Your assignment: Every entry below has to appear again in your reply, word for word, but no picture may.

Given information:
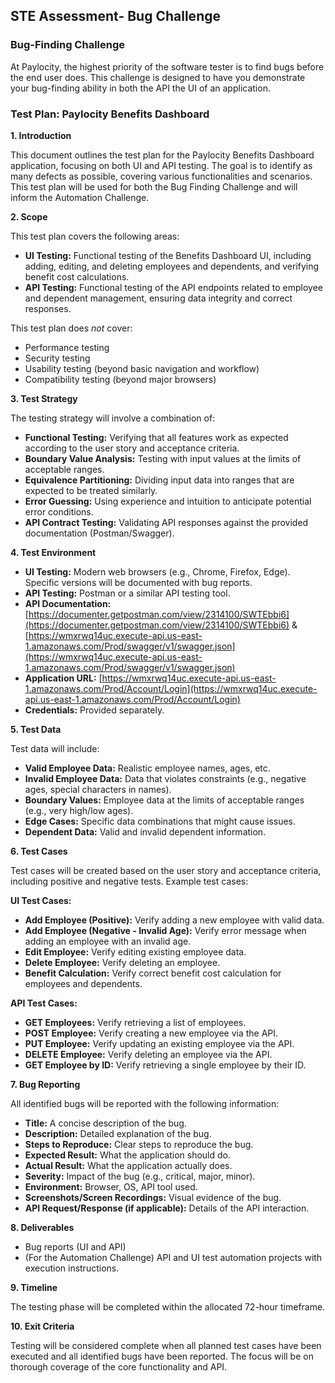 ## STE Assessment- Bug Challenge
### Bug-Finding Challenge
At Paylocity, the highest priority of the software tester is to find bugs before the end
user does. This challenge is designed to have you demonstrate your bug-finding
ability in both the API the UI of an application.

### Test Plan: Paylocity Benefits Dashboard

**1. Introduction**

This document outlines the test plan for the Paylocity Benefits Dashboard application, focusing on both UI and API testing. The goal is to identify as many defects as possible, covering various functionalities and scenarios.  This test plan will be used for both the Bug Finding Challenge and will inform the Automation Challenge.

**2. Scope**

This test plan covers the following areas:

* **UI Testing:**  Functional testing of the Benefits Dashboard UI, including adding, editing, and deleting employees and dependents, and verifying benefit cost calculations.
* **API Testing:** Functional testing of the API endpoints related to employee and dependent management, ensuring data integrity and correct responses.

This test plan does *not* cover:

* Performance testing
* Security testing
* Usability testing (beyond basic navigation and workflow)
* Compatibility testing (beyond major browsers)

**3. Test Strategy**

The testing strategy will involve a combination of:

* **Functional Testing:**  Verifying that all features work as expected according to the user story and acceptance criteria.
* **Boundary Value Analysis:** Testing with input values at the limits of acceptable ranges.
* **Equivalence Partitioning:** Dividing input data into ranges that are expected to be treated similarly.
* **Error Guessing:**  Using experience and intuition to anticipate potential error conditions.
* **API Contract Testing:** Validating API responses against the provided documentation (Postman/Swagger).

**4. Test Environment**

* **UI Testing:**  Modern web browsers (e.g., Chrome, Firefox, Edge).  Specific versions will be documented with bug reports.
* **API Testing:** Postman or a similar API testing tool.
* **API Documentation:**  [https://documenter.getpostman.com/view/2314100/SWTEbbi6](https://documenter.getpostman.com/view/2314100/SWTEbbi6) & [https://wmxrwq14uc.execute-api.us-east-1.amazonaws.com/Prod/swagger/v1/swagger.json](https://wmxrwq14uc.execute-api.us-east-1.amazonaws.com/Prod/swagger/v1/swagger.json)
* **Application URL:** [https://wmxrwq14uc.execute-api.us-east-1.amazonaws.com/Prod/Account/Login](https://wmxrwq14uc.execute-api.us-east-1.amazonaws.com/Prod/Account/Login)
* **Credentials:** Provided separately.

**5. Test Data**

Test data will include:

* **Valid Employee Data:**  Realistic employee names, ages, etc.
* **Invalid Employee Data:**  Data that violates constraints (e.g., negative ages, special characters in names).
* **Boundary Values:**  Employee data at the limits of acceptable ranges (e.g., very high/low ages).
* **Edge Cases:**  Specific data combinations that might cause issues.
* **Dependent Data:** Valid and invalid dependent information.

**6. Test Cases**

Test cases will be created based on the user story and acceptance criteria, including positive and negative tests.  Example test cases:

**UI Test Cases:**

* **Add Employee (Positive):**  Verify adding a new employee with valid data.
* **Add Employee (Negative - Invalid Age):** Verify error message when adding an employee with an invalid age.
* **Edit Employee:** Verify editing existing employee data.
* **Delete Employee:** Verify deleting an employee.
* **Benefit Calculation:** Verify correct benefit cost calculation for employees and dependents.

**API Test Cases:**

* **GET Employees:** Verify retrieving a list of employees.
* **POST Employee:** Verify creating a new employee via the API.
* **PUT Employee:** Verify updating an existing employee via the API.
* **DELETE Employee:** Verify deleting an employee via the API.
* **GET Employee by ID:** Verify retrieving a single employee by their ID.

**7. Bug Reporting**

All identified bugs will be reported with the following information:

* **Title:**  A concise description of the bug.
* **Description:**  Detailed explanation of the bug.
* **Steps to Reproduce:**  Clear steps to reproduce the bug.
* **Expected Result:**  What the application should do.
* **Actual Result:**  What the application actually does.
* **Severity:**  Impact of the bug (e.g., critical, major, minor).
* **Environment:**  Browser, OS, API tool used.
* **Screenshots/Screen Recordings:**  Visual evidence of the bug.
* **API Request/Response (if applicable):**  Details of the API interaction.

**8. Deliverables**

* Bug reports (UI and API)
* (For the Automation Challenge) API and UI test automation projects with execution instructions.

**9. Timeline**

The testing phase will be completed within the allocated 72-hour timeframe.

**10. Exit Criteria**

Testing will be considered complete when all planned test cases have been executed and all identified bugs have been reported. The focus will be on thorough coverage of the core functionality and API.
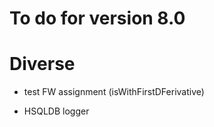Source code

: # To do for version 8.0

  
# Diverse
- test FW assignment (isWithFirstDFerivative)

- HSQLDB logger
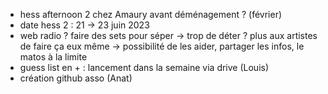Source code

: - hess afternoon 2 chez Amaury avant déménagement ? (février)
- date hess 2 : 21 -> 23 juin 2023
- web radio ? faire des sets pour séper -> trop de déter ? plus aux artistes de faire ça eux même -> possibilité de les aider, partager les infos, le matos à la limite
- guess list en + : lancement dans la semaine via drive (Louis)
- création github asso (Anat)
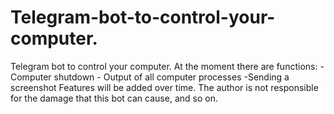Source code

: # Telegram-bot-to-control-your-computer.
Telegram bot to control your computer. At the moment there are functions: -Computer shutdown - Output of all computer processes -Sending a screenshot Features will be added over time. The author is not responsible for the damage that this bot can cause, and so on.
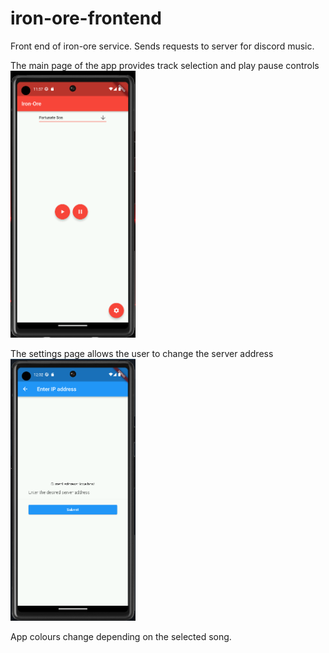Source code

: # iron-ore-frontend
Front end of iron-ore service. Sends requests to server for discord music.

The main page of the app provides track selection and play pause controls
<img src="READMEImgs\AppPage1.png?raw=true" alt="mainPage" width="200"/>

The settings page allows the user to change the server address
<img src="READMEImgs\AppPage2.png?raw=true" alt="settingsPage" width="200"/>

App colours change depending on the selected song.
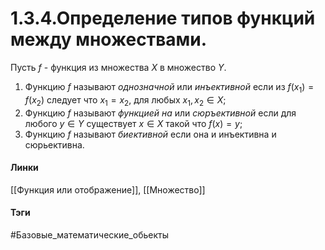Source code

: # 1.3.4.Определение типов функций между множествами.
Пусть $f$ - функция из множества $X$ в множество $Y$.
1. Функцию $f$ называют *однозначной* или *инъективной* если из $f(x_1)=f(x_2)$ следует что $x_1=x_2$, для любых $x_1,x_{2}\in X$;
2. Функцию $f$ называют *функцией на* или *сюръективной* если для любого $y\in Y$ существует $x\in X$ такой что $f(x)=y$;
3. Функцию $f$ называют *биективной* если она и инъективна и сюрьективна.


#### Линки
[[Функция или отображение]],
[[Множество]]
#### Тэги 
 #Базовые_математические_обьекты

Response for this exercise:
 ## STE Assessment- Bug Challenge
### Bug-Finding Challenge
At Paylocity, the highest priority of the software tester is to find bugs before the end
user does. This challenge is designed to have you demonstrate your bug-finding
ability in both the API the UI of an application.

### Test Plan: Paylocity Benefits Dashboard

**1. Introduction**

This document outlines the test plan for the Paylocity Benefits Dashboard application, focusing on both UI and API testing. The goal is to identify as many defects as possible, covering various functionalities and scenarios.  This test plan will be used for both the Bug Finding Challenge and will inform the Automation Challenge.

**2. Scope**

This test plan covers the following areas:

* **UI Testing:**  Functional testing of the Benefits Dashboard UI, including adding, editing, and deleting employees and dependents, and verifying benefit cost calculations.
* **API Testing:** Functional testing of the API endpoints related to employee and dependent management, ensuring data integrity and correct responses.

This test plan does *not* cover:

* Performance testing
* Security testing
* Usability testing (beyond basic navigation and workflow)
* Compatibility testing (beyond major browsers)

**3. Test Strategy**

The testing strategy will involve a combination of:

* **Functional Testing:**  Verifying that all features work as expected according to the user story and acceptance criteria.
* **Boundary Value Analysis:** Testing with input values at the limits of acceptable ranges.
* **Equivalence Partitioning:** Dividing input data into ranges that are expected to be treated similarly.
* **Error Guessing:**  Using experience and intuition to anticipate potential error conditions.
* **API Contract Testing:** Validating API responses against the provided documentation (Postman/Swagger).

**4. Test Environment**

* **UI Testing:**  Modern web browsers (e.g., Chrome, Firefox, Edge).  Specific versions will be documented with bug reports.
* **API Testing:** Postman or a similar API testing tool.
* **API Documentation:**  [https://documenter.getpostman.com/view/2314100/SWTEbbi6](https://documenter.getpostman.com/view/2314100/SWTEbbi6) & [https://wmxrwq14uc.execute-api.us-east-1.amazonaws.com/Prod/swagger/v1/swagger.json](https://wmxrwq14uc.execute-api.us-east-1.amazonaws.com/Prod/swagger/v1/swagger.json)
* **Application URL:** [https://wmxrwq14uc.execute-api.us-east-1.amazonaws.com/Prod/Account/Login](https://wmxrwq14uc.execute-api.us-east-1.amazonaws.com/Prod/Account/Login)
* **Credentials:** Provided separately.

**5. Test Data**

Test data will include:

* **Valid Employee Data:**  Realistic employee names, ages, etc.
* **Invalid Employee Data:**  Data that violates constraints (e.g., negative ages, special characters in names).
* **Boundary Values:**  Employee data at the limits of acceptable ranges (e.g., very high/low ages).
* **Edge Cases:**  Specific data combinations that might cause issues.
* **Dependent Data:** Valid and invalid dependent information.

**6. Test Cases**

Test cases will be created based on the user story and acceptance criteria, including positive and negative tests.  Example test cases:

**UI Test Cases:**

* **Add Employee (Positive):**  Verify adding a new employee with valid data.
* **Add Employee (Negative - Invalid Age):** Verify error message when adding an employee with an invalid age.
* **Edit Employee:** Verify editing existing employee data.
* **Delete Employee:** Verify deleting an employee.
* **Benefit Calculation:** Verify correct benefit cost calculation for employees and dependents.

**API Test Cases:**

* **GET Employees:** Verify retrieving a list of employees.
* **POST Employee:** Verify creating a new employee via the API.
* **PUT Employee:** Verify updating an existing employee via the API.
* **DELETE Employee:** Verify deleting an employee via the API.
* **GET Employee by ID:** Verify retrieving a single employee by their ID.

**7. Bug Reporting**

All identified bugs will be reported with the following information:

* **Title:**  A concise description of the bug.
* **Description:**  Detailed explanation of the bug.
* **Steps to Reproduce:**  Clear steps to reproduce the bug.
* **Expected Result:**  What the application should do.
* **Actual Result:**  What the application actually does.
* **Severity:**  Impact of the bug (e.g., critical, major, minor).
* **Environment:**  Browser, OS, API tool used.
* **Screenshots/Screen Recordings:**  Visual evidence of the bug.
* **API Request/Response (if applicable):**  Details of the API interaction.

**8. Deliverables**

* Bug reports (UI and API)
* (For the Automation Challenge) API and UI test automation projects with execution instructions.

**9. Timeline**

The testing phase will be completed within the allocated 72-hour timeframe.

**10. Exit Criteria**

Testing will be considered complete when all planned test cases have been executed and all identified bugs have been reported. The focus will be on thorough coverage of the core functionality and API.
Source code

: # To do for version 8.0

  
# Diverse
- test FW assignment (isWithFirstDFerivative)

- HSQLDB logger
Source code

: - hess afternoon 2 chez Amaury avant déménagement ? (février)
- date hess 2 : 21 -> 23 juin 2023
- web radio ? faire des sets pour séper -> trop de déter ? plus aux artistes de faire ça eux même -> possibilité de les aider, partager les infos, le matos à la limite
- guess list en + : lancement dans la semaine via drive (Louis)
- création github asso (Anat)
Source code

: # Telegram-bot-to-control-your-computer.
Telegram bot to control your computer. At the moment there are functions: -Computer shutdown - Output of all computer processes -Sending a screenshot Features will be added over time. The author is not responsible for the damage that this bot can cause, and so on.
Source code

: # iron-ore-frontend
Front end of iron-ore service. Sends requests to server for discord music.

The main page of the app provides track selection and play pause controls
<img src="READMEImgs\AppPage1.png?raw=true" alt="mainPage" width="200"/>

The settings page allows the user to change the server address
<img src="READMEImgs\AppPage2.png?raw=true" alt="settingsPage" width="200"/>

App colours change depending on the selected song.
Source code

: # 1.3.4.Определение типов функций между множествами.
Пусть $f$ - функция из множества $X$ в множество $Y$.
1. Функцию $f$ называют *однозначной* или *инъективной* если из $f(x_1)=f(x_2)$ следует что $x_1=x_2$, для любых $x_1,x_{2}\in X$;
2. Функцию $f$ называют *функцией на* или *сюръективной* если для любого $y\in Y$ существует $x\in X$ такой что $f(x)=y$;
3. Функцию $f$ называют *биективной* если она и инъективна и сюрьективна.


#### Линки
[[Функция или отображение]],
[[Множество]]
#### Тэги 
 #Базовые_математические_обьекты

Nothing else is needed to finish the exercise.